AP reports that drought could force nuclear plants in the southeastern US to throttle back or go offline temporarily. “Shockingly higher electric bills” could result from the wholesale purchase of replacement power the report says.

Jim Warren, executive director of North Carolina Waste Awareness and Reduction Network, an environmental group critical of nuclear power, said, "Water is the nuclear industry's Achilles' heel.... You need a lot of water to operate nuclear plants."

Some plants require in excess of a billion gallons of water a day of which millions of gallons may be lost to evaporation.

An AP analysis found that 24 of the 104 nuclear reactors in the US are located within drought-stricken areas. All but 2 use submerged intake pipes to draw their water from lakes and streams. The concrete pipes may be as large as 18 feet in diameter and extend as far as a mile from the plant itself. Modifying them would be expensive and time-consuming.

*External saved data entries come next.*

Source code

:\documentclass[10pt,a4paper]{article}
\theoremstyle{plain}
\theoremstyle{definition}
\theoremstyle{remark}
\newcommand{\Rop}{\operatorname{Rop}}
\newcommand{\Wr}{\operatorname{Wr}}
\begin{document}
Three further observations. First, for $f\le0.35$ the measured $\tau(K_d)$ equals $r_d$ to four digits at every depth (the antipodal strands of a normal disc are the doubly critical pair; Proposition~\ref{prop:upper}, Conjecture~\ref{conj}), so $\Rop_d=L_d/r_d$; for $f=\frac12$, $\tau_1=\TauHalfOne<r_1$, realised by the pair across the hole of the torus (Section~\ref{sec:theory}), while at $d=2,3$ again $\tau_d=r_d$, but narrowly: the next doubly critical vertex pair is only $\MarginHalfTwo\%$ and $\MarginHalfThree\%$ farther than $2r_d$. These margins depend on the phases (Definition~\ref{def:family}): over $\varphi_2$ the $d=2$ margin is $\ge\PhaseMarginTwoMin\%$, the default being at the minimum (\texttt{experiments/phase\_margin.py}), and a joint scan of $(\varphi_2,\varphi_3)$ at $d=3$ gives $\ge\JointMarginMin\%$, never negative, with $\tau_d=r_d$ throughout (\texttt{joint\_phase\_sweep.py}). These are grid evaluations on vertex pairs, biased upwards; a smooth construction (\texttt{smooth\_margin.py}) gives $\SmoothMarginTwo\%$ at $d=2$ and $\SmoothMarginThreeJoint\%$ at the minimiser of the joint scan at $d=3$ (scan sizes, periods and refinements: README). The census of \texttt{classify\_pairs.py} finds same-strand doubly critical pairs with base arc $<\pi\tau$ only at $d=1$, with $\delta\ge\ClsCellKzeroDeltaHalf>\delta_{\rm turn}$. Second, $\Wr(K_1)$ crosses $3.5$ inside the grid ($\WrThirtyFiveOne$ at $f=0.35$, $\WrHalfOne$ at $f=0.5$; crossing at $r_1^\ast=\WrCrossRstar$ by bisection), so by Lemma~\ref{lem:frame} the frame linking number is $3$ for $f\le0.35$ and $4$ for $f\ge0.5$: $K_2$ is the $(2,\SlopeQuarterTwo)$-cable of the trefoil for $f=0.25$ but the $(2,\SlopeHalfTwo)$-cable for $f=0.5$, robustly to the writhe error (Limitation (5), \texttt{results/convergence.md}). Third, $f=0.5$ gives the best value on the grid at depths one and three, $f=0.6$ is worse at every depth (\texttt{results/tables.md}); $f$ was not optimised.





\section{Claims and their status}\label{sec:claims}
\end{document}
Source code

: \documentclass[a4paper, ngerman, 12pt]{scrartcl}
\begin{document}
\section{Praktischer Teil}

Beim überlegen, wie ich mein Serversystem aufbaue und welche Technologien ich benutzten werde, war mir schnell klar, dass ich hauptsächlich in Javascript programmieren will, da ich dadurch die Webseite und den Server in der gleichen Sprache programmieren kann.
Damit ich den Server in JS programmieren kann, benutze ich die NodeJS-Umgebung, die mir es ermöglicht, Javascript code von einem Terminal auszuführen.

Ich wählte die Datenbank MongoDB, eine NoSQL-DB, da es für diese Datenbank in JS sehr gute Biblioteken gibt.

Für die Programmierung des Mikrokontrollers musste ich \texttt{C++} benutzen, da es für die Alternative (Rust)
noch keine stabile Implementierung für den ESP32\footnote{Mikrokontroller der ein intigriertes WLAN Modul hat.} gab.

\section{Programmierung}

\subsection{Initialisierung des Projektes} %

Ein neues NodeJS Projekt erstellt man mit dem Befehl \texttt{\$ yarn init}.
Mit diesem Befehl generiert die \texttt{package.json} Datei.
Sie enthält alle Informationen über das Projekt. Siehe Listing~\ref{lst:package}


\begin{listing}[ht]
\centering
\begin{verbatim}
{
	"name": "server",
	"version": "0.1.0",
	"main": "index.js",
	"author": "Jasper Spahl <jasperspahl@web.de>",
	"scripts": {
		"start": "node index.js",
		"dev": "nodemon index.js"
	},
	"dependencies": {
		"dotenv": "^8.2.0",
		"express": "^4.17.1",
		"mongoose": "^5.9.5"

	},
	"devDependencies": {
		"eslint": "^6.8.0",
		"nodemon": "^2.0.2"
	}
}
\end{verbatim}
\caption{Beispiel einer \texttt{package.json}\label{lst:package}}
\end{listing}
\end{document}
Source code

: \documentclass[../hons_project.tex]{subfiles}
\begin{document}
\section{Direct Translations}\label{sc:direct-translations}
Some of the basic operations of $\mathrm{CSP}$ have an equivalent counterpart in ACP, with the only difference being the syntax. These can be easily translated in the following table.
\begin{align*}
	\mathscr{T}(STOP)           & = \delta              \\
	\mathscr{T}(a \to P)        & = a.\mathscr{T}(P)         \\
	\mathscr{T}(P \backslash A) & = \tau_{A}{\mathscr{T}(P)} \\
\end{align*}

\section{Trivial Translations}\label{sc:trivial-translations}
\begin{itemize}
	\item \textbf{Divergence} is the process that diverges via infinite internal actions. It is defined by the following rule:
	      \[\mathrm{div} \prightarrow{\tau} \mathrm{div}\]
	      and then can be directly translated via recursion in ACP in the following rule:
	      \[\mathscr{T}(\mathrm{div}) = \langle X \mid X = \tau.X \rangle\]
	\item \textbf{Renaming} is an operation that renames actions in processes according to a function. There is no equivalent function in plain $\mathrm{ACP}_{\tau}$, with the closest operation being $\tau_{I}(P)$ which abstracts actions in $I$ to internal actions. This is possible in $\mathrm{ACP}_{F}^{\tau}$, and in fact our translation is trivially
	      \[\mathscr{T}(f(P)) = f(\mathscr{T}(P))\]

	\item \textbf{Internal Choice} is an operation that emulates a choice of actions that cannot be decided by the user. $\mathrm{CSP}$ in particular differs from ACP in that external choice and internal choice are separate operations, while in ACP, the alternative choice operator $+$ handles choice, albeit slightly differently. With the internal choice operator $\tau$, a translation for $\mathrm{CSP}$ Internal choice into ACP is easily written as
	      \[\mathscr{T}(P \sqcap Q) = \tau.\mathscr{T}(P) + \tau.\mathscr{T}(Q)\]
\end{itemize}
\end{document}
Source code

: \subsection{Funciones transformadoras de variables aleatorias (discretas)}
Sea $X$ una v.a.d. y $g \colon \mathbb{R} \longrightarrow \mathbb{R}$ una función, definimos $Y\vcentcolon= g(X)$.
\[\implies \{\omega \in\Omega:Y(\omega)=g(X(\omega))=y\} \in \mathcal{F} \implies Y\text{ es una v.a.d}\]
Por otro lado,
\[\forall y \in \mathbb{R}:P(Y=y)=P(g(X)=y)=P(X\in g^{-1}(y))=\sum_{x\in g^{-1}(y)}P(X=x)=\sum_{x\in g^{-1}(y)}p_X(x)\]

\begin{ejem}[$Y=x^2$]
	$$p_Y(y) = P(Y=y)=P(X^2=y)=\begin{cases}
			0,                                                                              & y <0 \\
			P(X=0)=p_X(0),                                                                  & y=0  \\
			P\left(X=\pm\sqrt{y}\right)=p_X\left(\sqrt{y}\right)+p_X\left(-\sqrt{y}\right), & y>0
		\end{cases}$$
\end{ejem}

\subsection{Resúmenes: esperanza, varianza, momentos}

Just one year of dry weather in the Southeastern US means that water levels in the lakes and rivers in question are getting close to minimums set by the Nuclear Regulatory Commission. The risk is that the water could drop below the intake pipes altogether. Before that, the shallow water could become too hot to use as coolant.

Too much starting and stopping of nulear plants is also a problem. The AP report cites David Lochbaum, nuclear project safety director for the Union of Concerned Scientists, who warns that "Nuclear plants are best when they flatline -- when they stay up and running or shut down for long periods to refuel." Too much starting and stopping wears out pumps, valves, and motors.